Example Sequence:(interruption in bold)

ACATTTTTTTTCCACATCTGATGTGGAAAAAAAAAAAAATGAAATAGCTCTCCCTCTCCCTCTCCCTCTCCCTCTCCCTCTCCCTCTCCCTCTCCCTCTCCCTCTCCCTCTCCCTCTCCCTCTCCCTCTCCCTCTCCCTCTCCCTCTCCCTCTCCCTCTCCCTCTCCCTCTCCTCCCTCTCCCTCTCCCCACGGTCTCCCTCTCATGCGGAGCCAAAGCTGGACTGTACTGCT

Strategy 1: Count the CCCTCT motif

grep -on "CCCTCT" fasta.fa | cut -f 1 -d ":" | sort | uniq -c

Output: 23 CCCTCT

As you can see we have one interruption (CCT) in this sequence which the codes doesn't detect.

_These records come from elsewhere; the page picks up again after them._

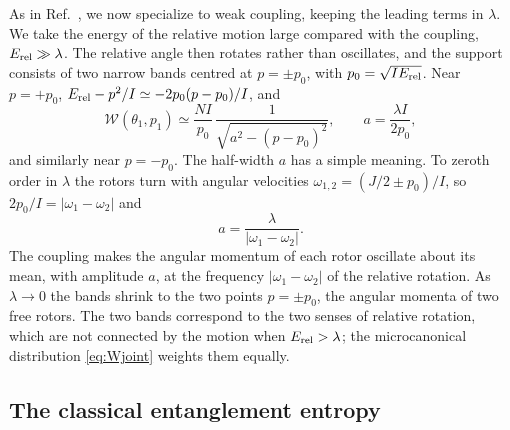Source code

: \documentclass[aps,preprint,12pt,superscriptaddress,nofootinbib]{revtex4-2}
\newcommand{\Erel}{E_{\rm rel}}
\newcommand{\Wc}{\mathcal{W}}
\begin{document}
As in Ref.~\cite{DKS}, we now specialize to weak coupling, keeping the leading terms
in $\lambda$. We take the energy of the relative motion large compared with the
coupling, $\Erel\gg\lambda$. The relative angle then rotates rather than oscillates,
and the support consists of two narrow bands centred at $p=\pm p_{0}$, with
$p_{0}=\sqrt{I\Erel}$. Near $p=+p_{0}$,
$\Erel-p^{2}/I\simeq-2p_{0}(p-p_{0})/I$, and
\begin{equation}
\Wc(\theta_{1},p_{1})\simeq\frac{NI}{p_{0}}\,
\frac{1}{\sqrt{a^{2}-(p-p_{0})^{2}}},\qquad a=\frac{\lambda I}{2p_{0}},
\label{eq:Warcsine}
\end{equation}
and similarly near $p=-p_{0}$. The half-width $a$ has a simple meaning. To zeroth
order in $\lambda$ the rotors turn with angular velocities
$\omega_{1,2}=(J/2\pm p_{0})/I$, so $2p_{0}/I=|\omega_{1}-\omega_{2}|$ and
\begin{equation}
a=\frac{\lambda}{|\omega_{1}-\omega_{2}|}.
\label{eq:a}
\end{equation}
The coupling makes the angular momentum of each rotor oscillate about its mean, with
amplitude $a$, at the frequency $|\omega_{1}-\omega_{2}|$ of the relative rotation.
As $\lambda\to0$ the bands shrink to the two points $p=\pm p_{0}$, the angular
momenta of two free rotors. The two bands correspond to the two senses of relative
rotation, which are not connected by the motion when $\Erel>\lambda$; the
microcanonical distribution \eqref{eq:Wjoint} weights them equally.

\subsection{The classical entanglement entropy}
\label{sec:SCE}
\end{document}
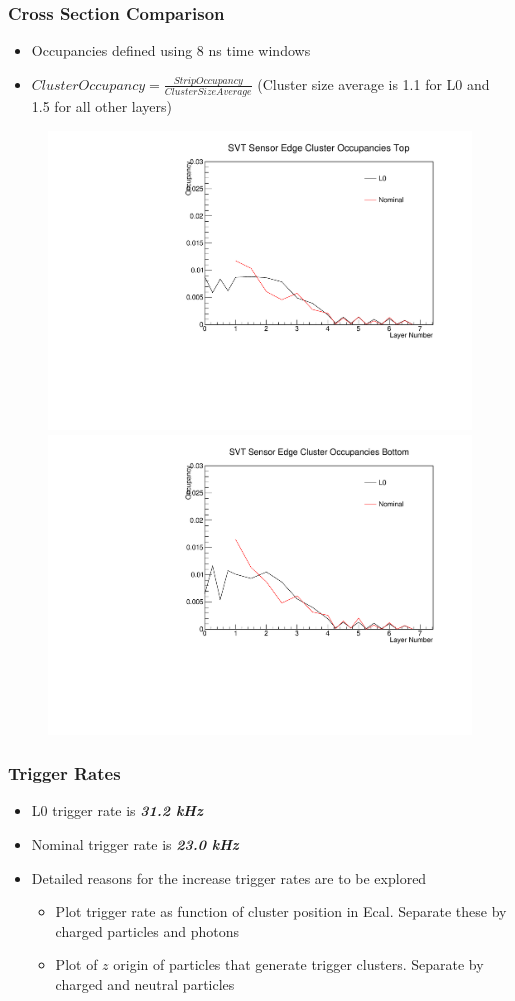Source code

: \documentclass{beamer}
\begin{document}

\begin{frame}
\frametitle{Cross Section Comparison}
\begin{itemize}
\item Occupancies defined using 8 ns time windows
\item $Cluster Occupancy = \frac{Strip Occupancy}{Cluster Size Average}$ (Cluster size average is 1.1 for L0 and 1.5 for all other layers)
\end{itemize}
\begin{figure}
\includegraphics[width=0.55\linewidth]{figs/occupancy_top.pdf}
\includegraphics[width=0.55\linewidth]{figs/occupancy_bot.pdf}
\end{figure}

\end{frame}


\begin{frame}
\frametitle{Trigger Rates}
\begin{itemize}
\item L0 trigger rate is \textbf{\textit{31.2 kHz}}
\item Nominal trigger rate is \textbf{\textit{23.0 kHz}}
\item Detailed reasons for the increase trigger rates are to be explored
\begin{itemize}
\item Plot trigger rate as function of cluster position in Ecal. Separate these by charged particles and photons
\item Plot of $z$ origin of particles that generate trigger clusters. Separate by charged and neutral particles
\end{itemize}
\end{itemize}

\end{frame}
\end{document}
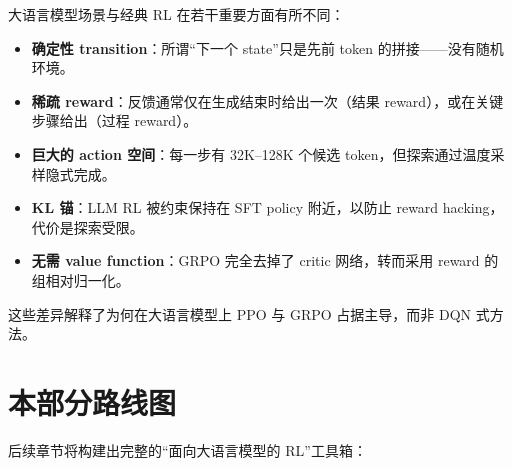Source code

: \begin{intuitionbox}
大语言模型场景与经典 RL 在若干重要方面有所不同：

\begin{itemize}
  \item \textbf{确定性 transition}：所谓“下一个 state”只是先前 token 的拼接——没有随机环境。
  \item \textbf{稀疏 reward}：反馈通常仅在生成结束时给出一次（结果 reward），或在关键步骤给出（过程 reward）。
  \item \textbf{巨大的 action 空间}：每一步有 32K--128K 个候选 token，但探索通过温度采样隐式完成。
  \item \textbf{KL 锚}：LLM RL 被约束保持在 SFT policy 附近，以防止 reward hacking，代价是探索受限。
  \item \textbf{无需 value function}：GRPO 完全去掉了 critic 网络，转而采用 reward 的组相对归一化。
\end{itemize}

这些差异解释了为何在大语言模型上 PPO 与 GRPO 占据主导，而非 DQN 式方法。
\end{intuitionbox}

\section{本部分路线图}
\label{what-this-part-covers}

后续章节将构建出完整的“面向大语言模型的 RL”工具箱：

Strategy 2: Identify reads with the same structure and count repeats in each read

from Bio import SeqIO
from collections import defaultdict

dedup_records = defaultdict(list)
for record in SeqIO.parse("fasta.fa", "fasta"):
    # Use the sequence as the key and then have a list of id's as the value
    dedup_records[str(record.seq)].append(record.id)
with open("Output.fasta", 'w') as output:
    for seq, ids in sorted(dedup_records.items(), key=lambda t: len(t[1]), reverse=True):
        # Join the ids and write them out as the fasta
        output.write(">{}_counts{}\n".format(ids[0], len(ids)))
        output.write(seq + "\n")

Output: list ranking of reads with identical structures but does not show the structure

>ID/ccs_counts2
CCCTCTCCCTCTCCCTCTCCCTCTCCCTCTCCCTCTCCCTCTCCCTCTCCCTCTCCCTCTCCCTCTCCCTCTCCCTCTCCCTCTCCCTCTCCCTCTCCCTCTCCCTCTCCCTCTCCCTCTCCCTCTCCCTCTCCCTCTCCCTCTCCCTCTCCCTCTCCCTCTCCCTCTCCCTCTCCCTCTCCCTCTCCCTCTCCCTCTCCCTCTCCCTCTCCCTCTCCCTCTCCTCCCTCTCCCTCT.....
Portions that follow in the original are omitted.